Deezer, the web-based music streaming company that has just picked up $130 million in funding from Warner Music owner Access Industries and Idinvest, is gearing up for another announcement on Wednesday. There, it will lay out more details about what it plans to do with the cash injection — the largest ever for a French startup — and, we have heard, unveil a new user interface and other features.
In the meantime, Deezer’s CEO Axel Dauchez has talked to TechCrunch about his very bullish plans for the company, and strong belief that digital music doesn’t have to be a money-losing business.
He’s coming from the position of someone who should know: Deezer has been profitable since the end of 2010, he tells TechCrunch. It now has 2 million paying subscribers, 7 million active monthly users, 26 million registered users, and 20 milion music tracks — up to now all based on about $15 million in funding.
He says that so far, Deezer has grown on principles of “patience and strategy.”
Indeed, although the company was founded in 2006 in France, it was only last year that it began to roll out internationally in earnest.
“We are in the mindset that it doesn’t pay to be quick,” he says of building out a music streaming business. “You do what you have to do every day. It sounds dull but it’s a choice between building a company that is sustainable or one that is built on speed and market share that may not be sustainable.”

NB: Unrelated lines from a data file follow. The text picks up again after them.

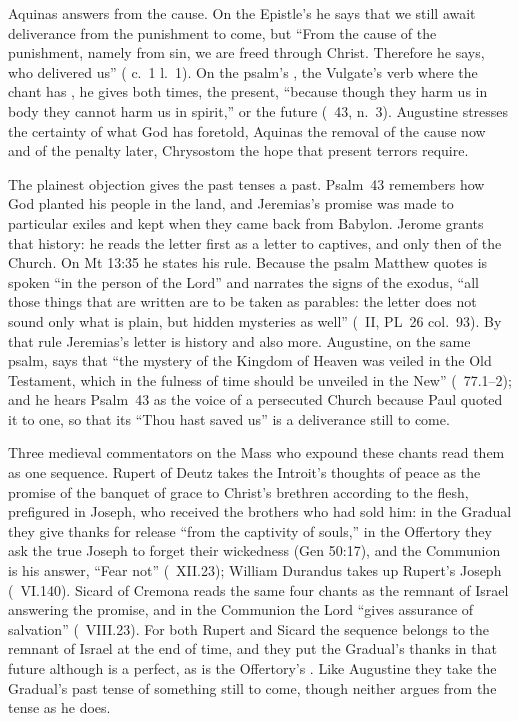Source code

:Aquinas answers from the cause. On the Epistle's  he says that
we still await deliverance from the punishment to come, but ``From the cause
of the punishment, namely from sin, we are freed through Christ. Therefore he
says, who delivered us'' ( c.~1 l.~1). On
the psalm's , the Vulgate's verb where the chant has
, he gives both times, the present, ``because
though they harm us in body they cannot harm us in spirit,'' or the future
(~43, n.~3). Augustine stresses the certainty of what God
has foretold, Aquinas the removal of the cause now and of the penalty later,
Chrysostom the hope that present terrors require.

The plainest objection gives the past tenses a past. Psalm~43 remembers how
God planted his people in the land, and Jeremias's promise was made to
particular exiles and kept when they came back from Babylon. Jerome grants
that history: he reads the letter first as a letter to captives, and only
then of the Church. On Mt 13:35 he states his rule. Because the psalm Matthew
quotes is spoken ``in the person of the Lord'' and narrates the signs of the
exodus, ``all those things that are written are to be taken as parables: the
letter does not sound only what is plain, but hidden mysteries as well''
(~II, PL~26 col.~93). By that rule Jeremias's letter is
history and also more. Augustine, on the same psalm, says that ``the mystery
of the Kingdom of Heaven was veiled in the Old Testament, which in the fulness
of time should be unveiled in the New'' (~77.1--2); and he
hears Psalm~43 as the voice of a persecuted Church because Paul quoted it to
one, so that its ``Thou hast saved us'' is a deliverance still to come.

Three medieval commentators on the Mass who expound these chants read them as
one sequence. Rupert of Deutz takes the Introit's thoughts of peace as the promise of the
banquet of grace to Christ's brethren according to the flesh, prefigured in
Joseph, who received the brothers who had sold him: in the Gradual they give thanks for release ``from the captivity of souls,''
in the Offertory they ask the true Joseph to forget their wickedness (Gen
50:17), and the Communion is his answer, ``Fear not'' (~XII.23); William Durandus takes up Rupert's Joseph
(~VI.140). Sicard of Cremona reads the same four chants as the
remnant of Israel answering the promise, and in the Communion the Lord ``gives
assurance of salvation'' (~VIII.23). For both Rupert and Sicard
the sequence belongs to the remnant of Israel at the end of time, and they put
the Gradual's thanks in that future although  is a perfect,
as is the Offertory's . Like Augustine they take the
Gradual's past tense of something still to come, though neither argues from
the tense as he does.

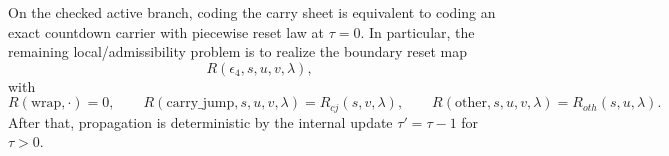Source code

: \begin{corollary}\label{cor:d5-reset-law-coding}
On the checked active branch, coding the carry sheet is equivalent to coding an exact countdown carrier with piecewise reset law at $\tau=0$. In particular, the remaining local/admissibility problem is to realize the boundary reset map
\[
R(\epsilon_4,s,u,v,\lambda),
\]
with
\[
R(\mathrm{wrap},\cdot)=0,
\qquad
R(\mathrm{carry\_jump},s,u,v,\lambda)=R_{cj}(s,v,\lambda),
\qquad
R(\mathrm{other},s,u,v,\lambda)=R_{oth}(s,u,\lambda).
\]
After that, propagation is deterministic by the internal update $\tau' = \tau-1$ for $\tau>0$.
\end{corollary}
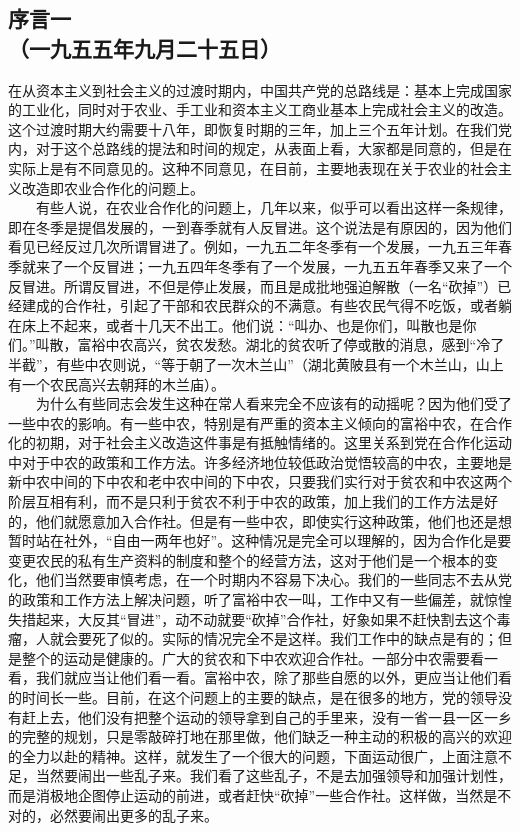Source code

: \documentclass[cn,11pt,chinese]{elegantbook}
\def\myformat#1{\hfil\hfil #1}
\begin{document}
\subsection*{\myformat{序言一}\\\myformat{（一九五五年九月二十五日）}}

在从资本主义到社会主义的过渡时期内，中国共产党的总路线是：基本上完成国家的工业化，同时对于农业、手工业和资本主义工商业基本上完成社会主义的改造。这个过渡时期大约需要十八年，即恢复时期的三年，加上三个五年计划。在我们党内，对于这个总路线的提法和时间的规定，从表面上看，大家都是同意的，但是在实际上是有不同意见的。这种不同意见，在目前，主要地表现在关于农业的社会主义改造即农业合作化的问题上。\\
　　有些人说，在农业合作化的问题上，几年以来，似乎可以看出这样一条规律，即在冬季是提倡发展的，一到春季就有人反冒进。这个说法是有原因的，因为他们看见已经反过几次所谓冒进了。例如，一九五二年冬季有一个发展，一九五三年春季就来了一个反冒进；一九五四年冬季有了一个发展，一九五五年春季又来了一个反冒进。所谓反冒进，不但是停止发展，而且是成批地强迫解散（一名“砍掉”）已经建成的合作社，引起了干部和农民群众的不满意。有些农民气得不吃饭，或者躺在床上不起来，或者十几天不出工。他们说：“叫办、也是你们，叫散也是你们。”叫散，富裕中农高兴，贫农发愁。湖北的贫农听了停或散的消息，感到“冷了半截”，有些中农则说，“等于朝了一次木兰山”（湖北黄陂县有一个木兰山，山上有一个农民高兴去朝拜的木兰庙）。\\
　　为什么有些同志会发生这种在常人看来完全不应该有的动摇呢？因为他们受了一些中农的影响。有一些中农，特别是有严重的资本主义倾向的富裕中农，在合作化的初期，对于社会主义改造这件事是有抵触情绪的。这里关系到党在合作化运动中对于中农的政策和工作方法。许多经济地位较低政治觉悟较高的中农，主要地是新中农中间的下中农和老中农中间的下中农，只要我们实行对于贫农和中农这两个阶层互相有利，而不是只利于贫农不利于中农的政策，加上我们的工作方法是好的，他们就愿意加入合作社。但是有一些中农，即使实行这种政策，他们也还是想暂时站在社外，“自由一两年也好”。这种情况是完全可以理解的，因为合作化是要变更农民的私有生产资料的制度和整个的经营方法，这对于他们是一个根本的变化，他们当然要审慎考虑，在一个时期内不容易下决心。我们的一些同志不去从党的政策和工作方法上解决问题，听了富裕中农一叫，工作中又有一些偏差，就惊惶失措起来，大反其“冒进”，动不动就要“砍掉”合作社，好象如果不赶快割去这个毒瘤，人就会要死了似的。实际的情况完全不是这样。我们工作中的缺点是有的；但是整个的运动是健康的。广大的贫农和下中农欢迎合作社。一部分中农需要看一看，我们就应当让他们看一看。富裕中农，除了那些自愿的以外，更应当让他们看的时间长一些。目前，在这个问题上的主要的缺点，是在很多的地方，党的领导没有赶上去，他们没有把整个运动的领导拿到自己的手里来，没有一省一县一区一乡的完整的规划，只是零敲碎打地在那里做，他们缺乏一种主动的积极的高兴的欢迎的全力以赴的精神。这样，就发生了一个很大的问题，下面运动很广，上面注意不足，当然要闹出一些乱子来。我们看了这些乱子，不是去加强领导和加强计划性，而是消极地企图停止运动的前进，或者赶快“砍掉”一些合作社。这样做，当然是不对的，必然要闹出更多的乱子来。\\
\end{document}
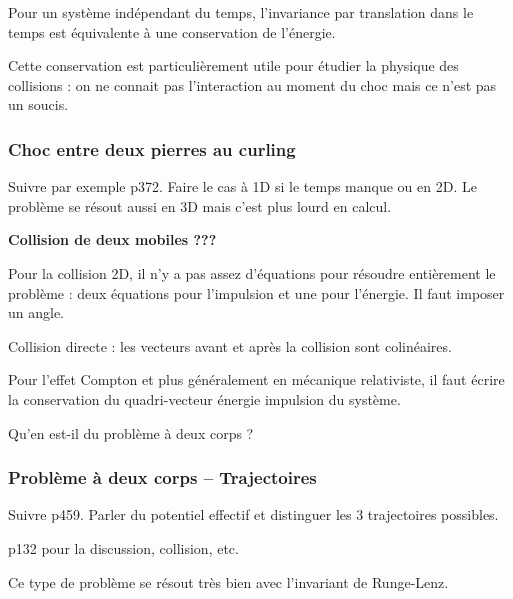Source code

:Pour un système indépendant du temps, l'invariance par translation dans le temps est équivalente à une conservation de l'énergie.

\begin{transition}
Cette conservation est particulièrement utile pour étudier la physique des collisions : on ne connait pas l'interaction au moment du choc mais ce n'est pas un soucis.
\end{transition}

\subsubsection{Choc entre deux pierres au curling}

Suivre par exemple \cite{Seigne2014} p372.
Faire le cas à 1D si le temps manque ou en 2D.
Le problème se résout aussi en 3D mais c'est plus lourd en calcul.

\begin{experience}
\textbf{Collision de deux mobiles ???}
\end{experience}

\begin{remarque}Pour la collision 2D, il n'y a pas assez d'équations pour résoudre entièrement le problème : deux équations pour l'impulsion et une pour l'énergie.
Il faut imposer un angle.

\noindent
Collision directe : les vecteurs avant et après la collision sont colinéaires.

\noindent
Pour l'effet Compton et plus généralement en mécanique relativiste, il faut écrire la conservation du quadri-vecteur énergie impulsion du système.
\end{remarque}

\begin{transition}
Qu'en est-il du problème à deux corps ?
\end{transition}

\subsubsection{Problème à deux corps -- Trajectoires}

Suivre \cite{Michel2017} p459.
Parler du potentiel effectif et distinguer les 3 trajectoires possibles.

\cite{Faroux1996} p132 pour la discussion, collision, etc.

\begin{remarque}
Ce type de problème se résout très bien avec l'invariant de Runge-Lenz.
\end{remarque}

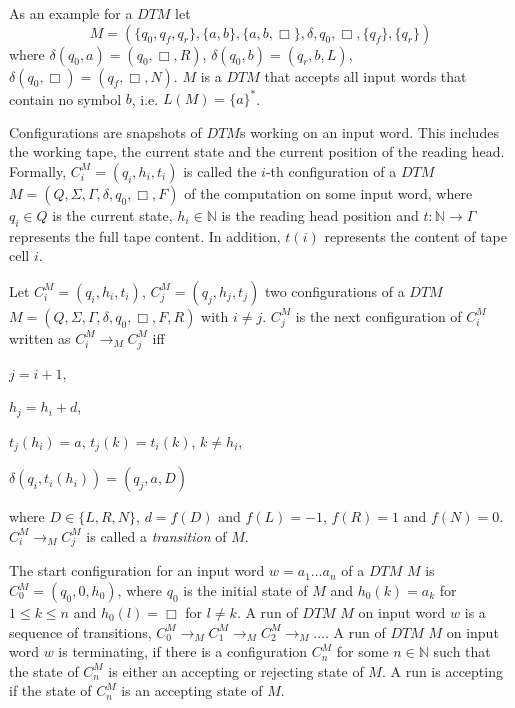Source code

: \begin{example}
    \label{example:dtm}
    As an example for a $\mathit{DTM}$ let
    \[M = (\{q_0, q_f, q_r\}, \{a, b\}, \{a, b, \Box\}, \delta, q_0, \Box, \{q_f\}, \{q_r\})\]
    where $\delta(q_0, a)= (q_0, \Box, R)$, $\delta(q_0, b) = (q_r, b, L)$, $\delta(q_0, \Box) = (q_f, \Box, N)$.
    $M$ is a $\mathit{DTM}$ that accepts all input words that contain no symbol $b$, i.e. $L(M) = \{a\}^*$.
\end{example}

Configurations are snapshots of $\mathit{DTM}$s working on an input word. This includes the working tape, the current
state and the current position of the reading head. Formally, $C_i^M = (q_i, h_i, t_i)$ is called the $i$-th
configuration of a $\mathit{DTM}$ $M = (Q, \Sigma, \Gamma, \delta, q_0, \Box, F)$ of the computation on some input
word, where $q_i \in Q$ is the current state, $h_i \in \mathbb{N}$ is the reading head position and $t: \mathbb{N}
\rightarrow \Gamma$ represents the full tape content. In addition, $t(i)$ represents the content of tape cell $i$.

\begin{definition}
    Let $C_i^M = (q_i, h_i, t_i)$, $C_j^M = (q_j, h_j, t_j)$ two configurations of a
    $\mathit{DTM}$ $M = (Q, \Sigma, \Gamma, \delta, q_0, \Box, F, R)$ with $i \neq j$. $C_j^M$ is the next configuration
    of $C_i^M$ written as $C_i^M \rightarrow_M C_j^M$ iff
    \begin{compactitem}
        \item $j = i + 1$,

        \item $h_j = h_i + d$,

        \item $t_j(h_i) = a$, $t_j(k) = t_i(k)$, $k \neq h_i$,

        \item $\delta(q_i, t_i(h_i)) = (q_j, a, D)$
    \end{compactitem}
    where $D \in \{L, R, N\}$, $d = f(D)$ and $f(L) = -1$, $f(R) = 1$ and $f(N) = 0$. $C_i^M \rightarrow_M C_j^M$ is
    called a \emph{transition} of $M$.
\end{definition}

The start configuration for an input word $w = a_1\dots a_n$ of a $\mathit{DTM}$ $M$ is $C_0^M = (q_0, 0, h_{0})$,
where $q_0$ is the initial state of $M$ and $h_0(k) = a_k$ for $1 \leq k \leq n$ and $h_0(l) = \Box$ for $l \neq k$. A
run of $\mathit{DTM}$ $M$ on input word $w$ is a sequence of transitions, $C_0^M \rightarrow_M C_1^M \rightarrow_M
C_2^M \rightarrow_M \dots$. A run of $\mathit{DTM}$ $M$ on input word $w$ is terminating, if there is a
configuration $C_n^M$ for some $n \in \mathbb{N}$ such that the state of $C_n^M$ is either an accepting or rejecting
state of $M$. A run is accepting if the state of $C_n^M$ is an accepting state of $M$.


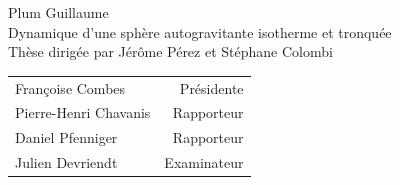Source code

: \begin{titlepage}
	\vspace{3cm}
	\begin{center}
		\Large Plum Guillaume \\
		\vspace{6cm}
		\Huge Dynamique d'une sphère autogravitante isotherme et tronquée \\
		\vspace{3cm}
		\vspace{3cm}
		\normalsize Thèse dirigée par Jérôme Pérez et Stéphane Colombi \\
	\end{center}
	\vspace{2cm}
	\begin{tabular}{lr}
		Françoise Combes & Présidente \\
		Pierre-Henri Chavanis & Rapporteur \\
		Daniel Pfenniger & Rapporteur \\
		Julien Devriendt & Examinateur
	\end{tabular}
	\thispagestyle{empty}
\end{titlepage}
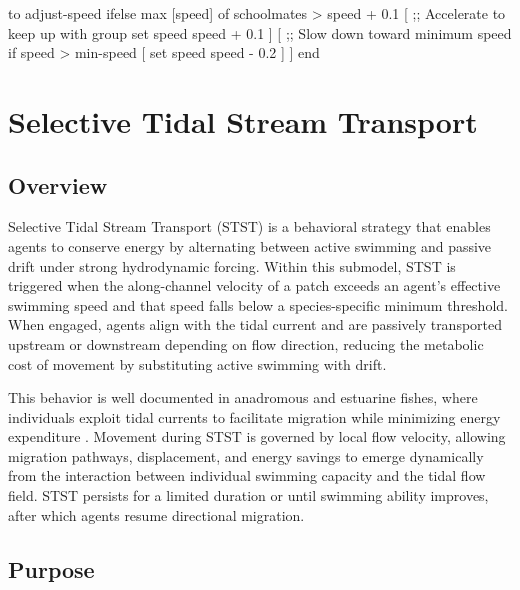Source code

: \documentclass[
]{book}
\newenvironment{Shaded}{\begin{snugshade}}{\end{snugshade}}
\newcommand{\NormalTok}[1]{#1}
\begin{document}
\begin{Shaded}
\begin{Highlighting}[]
\NormalTok{to adjust{-}speed}
\NormalTok{  ifelse max [speed] of schoolmates \textgreater{} speed + 0.1}
\NormalTok{  [}
\NormalTok{    ;; Accelerate to keep up with group}
\NormalTok{    set speed speed + 0.1}
\NormalTok{  ]}
\NormalTok{  [}
\NormalTok{    ;; Slow down toward minimum speed}
\NormalTok{    if speed \textgreater{} min{-}speed [}
\NormalTok{      set speed speed {-} 0.2}
\NormalTok{    ]}
\NormalTok{  ]}
\NormalTok{end}
\end{Highlighting}
\end{Shaded}

\chapter{Selective Tidal Stream Transport}\label{selective-tidal-stream-transport}

\section{Overview}\label{overview-10}

Selective Tidal Stream Transport (STST) is a behavioral strategy that enables agents to conserve energy by alternating between active swimming and passive drift under strong hydrodynamic forcing. Within this submodel, STST is triggered when the along-channel velocity of a patch exceeds an agent's effective swimming speed and that speed falls below a species-specific minimum threshold. When engaged, agents align with the tidal current and are passively transported upstream or downstream depending on flow direction, reducing the metabolic cost of movement by substituting active swimming with drift.

This behavior is well documented in anadromous and estuarine fishes, where individuals exploit tidal currents to facilitate migration while minimizing energy expenditure \citep{ForwardTankersley2001, Gibson2001STST}. Movement during STST is governed by local flow velocity, allowing migration pathways, displacement, and energy savings to emerge dynamically from the interaction between individual swimming capacity and the tidal flow field. STST persists for a limited duration or until swimming ability improves, after which agents resume directional migration.

\section{Purpose}\label{purpose-9}
\end{document}
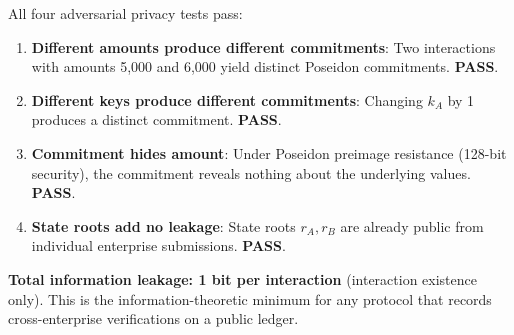 All four adversarial privacy tests pass:

\begin{enumerate}
\item \textbf{Different amounts produce different commitments}: Two
  interactions with amounts 5,000 and 6,000 yield distinct Poseidon
  commitments. \textbf{PASS}.
\item \textbf{Different keys produce different commitments}: Changing $k_A$
  by 1 produces a distinct commitment. \textbf{PASS}.
\item \textbf{Commitment hides amount}: Under Poseidon preimage resistance
  (128-bit security), the commitment reveals nothing about the underlying
  values. \textbf{PASS}.
\item \textbf{State roots add no leakage}: State roots $r_A, r_B$ are
  already public from individual enterprise submissions. \textbf{PASS}.
\end{enumerate}

\textbf{Total information leakage: 1 bit per interaction} (interaction
existence only). This is the information-theoretic minimum for any protocol
that records cross-enterprise verifications on a public ledger.
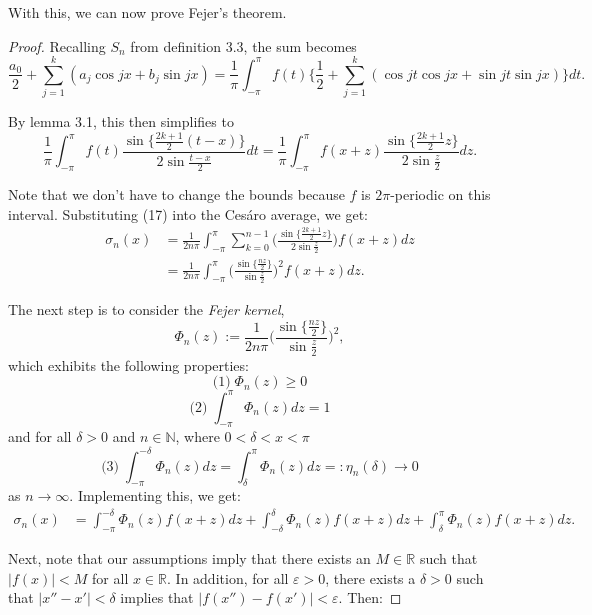 \documentclass{article}
\begin{document}
With this, we can now prove Fejer's theorem.
\begin{proof}
Recalling $S_n$ from definition 3.3, the sum becomes
$$\frac{a_{0}}{2} + \sum_{j=1}^{k} (a_{j}\cos jx + b_{j}\sin jx) = \frac{1}{\pi} \int_{-\pi}^{\pi} f(t)\{\frac{1}{2} + \sum_{j=1}^{k} (\cos jt\cos jx + \sin jt\sin jx)\} dt.$$

By lemma 3.1, this then simplifies to 
\begin{equation}
\frac{1}{\pi} \int_{-\pi}^{\pi} f(t) \frac{ \sin \{\frac{2k+1}{2}(t-x)\}}{2\sin\frac{t-x}{2}}dt = \frac{1}{\pi} \int_{-\pi}^{\pi} f(x+z) \frac{ \sin \{\frac{2k+1}{2}z\}}{2\sin\frac{z}{2}}dz.
\end{equation}

Note that we don't have to change the bounds because $f$ is $2\pi$-periodic on this interval. Substituting (17) into the Ces\'{a}ro average, we get:
\begin{align}
\sigma_{n}(x) &= \frac{1}{2n\pi} \int_{-\pi}^{\pi} \sum_{k=0}^{n-1} \Big( \frac{ \sin \{\frac{2k+1}{2}z\}}{2\sin\frac{z}{2}} \Big)f(x+z)dz \\
&= \frac{1}{2n\pi} \int_{-\pi}^{\pi} \Big( \frac{ \sin \{\frac{nz}{2}\}}{\sin\frac{z}{2}} \Big)^{2}f(x+z)dz.
\end{align}


The next step is to consider the \textit{Fejer kernel},
\begin{equation}
\Phi_{n}(z) := \frac{1}{2n\pi}\Big( \frac{ \sin \{\frac{nz}{2}\}}{\sin\frac{z}{2}} \Big)^{2},
\end{equation}
which exhibits the following properties:
$$
\text{(1)}\; \Phi_{n}(z) \geq 0
$$
$$
\text{(2)}\; \int_{-\pi}^{\pi} \Phi_{n}(z)dz = 1
$$
and for all $\delta > 0$ and $n \in \mathbb{N}$, where $0 < \delta < x < \pi$
$$
\text{(3)}\; \int_{-\pi}^{-\delta} \Phi_{n}(z)dz = \int_{\delta}^{\pi} \Phi_{n}(z)dz =: \eta_{n}(\delta) \to 0
$$
as $n \to \infty$. Implementing this, we get:
\begin{align*}
\sigma_{n}(x) &= \int_{-\pi}^{-\delta} \Phi_{n}(z)f(x+z)dz + \int_{-\delta}^{\delta} \Phi_{n}(z)f(x+z)dz + \int_{\delta}^{\pi} \Phi_{n}(z)f(x+z)dz.
\end{align*}

Next, note that our assumptions imply that there exists an $M \in \mathbb{R}$ such that $\vert f(x) \vert < M$ for all $x \in \mathbb{R}$. In addition, for all $\varepsilon > 0$, there exists a $\delta > 0$ such that $\vert x'' - x' \vert < \delta$ implies that $\vert f(x'') - f(x') \vert < \varepsilon$. Then:


\end{proof}
\end{document}
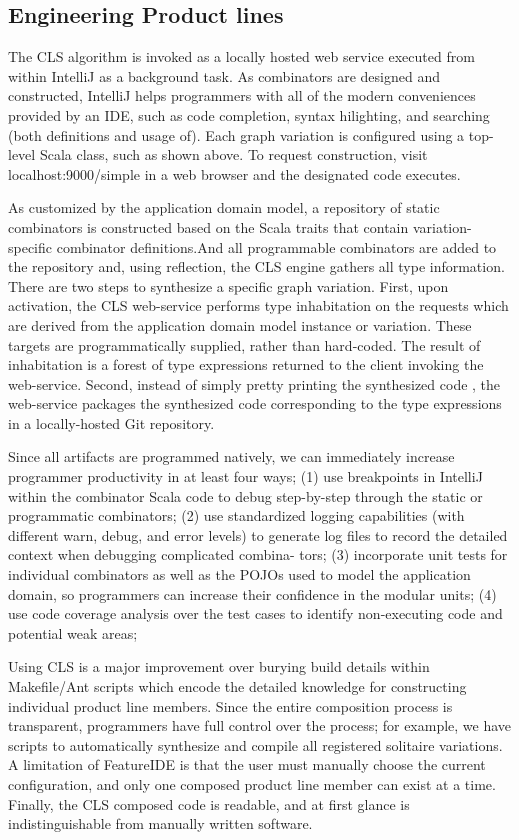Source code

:  \subsection{Engineering Product lines}

 The CLS algorithm is invoked as a locally hosted web service executed from within IntelliJ as a background task.
 As combinators are designed and constructed, IntelliJ helps programmers with all of the modern conveniences
 provided by an IDE, such as code completion, syntax hilighting, and searching (both definitions and usage of).
 Each graph variation is configured using a top-level Scala class, such as shown above.
 To request construction, visit localhost:9000/simple in a web browser and the designated code executes.

 As customized by the application domain model, a repository of static combinators is constructed
 based on the Scala traits that contain variation-specific combinator definitions.And all programmable combinators
 are added to the repository and, using reflection, the CLS engine gathers all type information.
 There are two steps to synthesize a specific graph variation. First, upon activation, the CLS web-service
 performs type inhabitation on the requests which are derived from the application domain model instance or variation.
  These targets are programmatically supplied, rather than hard-coded.
  The result of inhabitation is a forest of type expressions returned to
 the client invoking the web-service. Second, instead of simply pretty printing the synthesized code
 , the web-service packages the synthesized code corresponding to the type
 expressions in a locally-hosted Git repository.

 Since all artifacts are programmed natively, we can immediately increase programmer
 productivity in at least four ways; (1) use breakpoints in IntelliJ within the combinator Scala code to debug
 step-by-step through the static or programmatic combinators; (2) use standardized logging capabilities
 (with different warn, debug, and error levels) to generate log files to record the detailed context when debugging
 complicated combina- tors; (3) incorporate unit tests for individual combinators as well as the POJOs used to
 model the application domain, so programmers can increase their confidence in the modular units; (4) use code
 coverage analysis over the test cases to identify non-executing code and potential weak areas;

 Using CLS is a major improvement over burying build details within Makefile/Ant scripts which encode the detailed
 knowledge for constructing individual product line members. Since the entire composition process is transparent,
 programmers have full control over the process; for example, we have scripts to automatically synthesize and
 compile all registered solitaire variations.
 A limitation of FeatureIDE is that the user must manually choose the current configuration, and only one composed
 product line member can exist at a time. Finally, the CLS composed code is readable, and at first glance is
 indistinguishable from manually written software.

Still Deezer is clearly still a work in progress. The big question is whether Deezer can keep its pace, and its profitability, as it takes the big cash injection and all the ambition that comes riding along with it: the company says that its plan is to take 5% of the world’s music market by 2016.
One notable place where Deezer has yet to go, and which might pose a big bite to its cost base, is the U.S. A plan for the U.S. market is one thing that might well get announced tomorrow; it’s a market that Dauchez definitely likes to talk about.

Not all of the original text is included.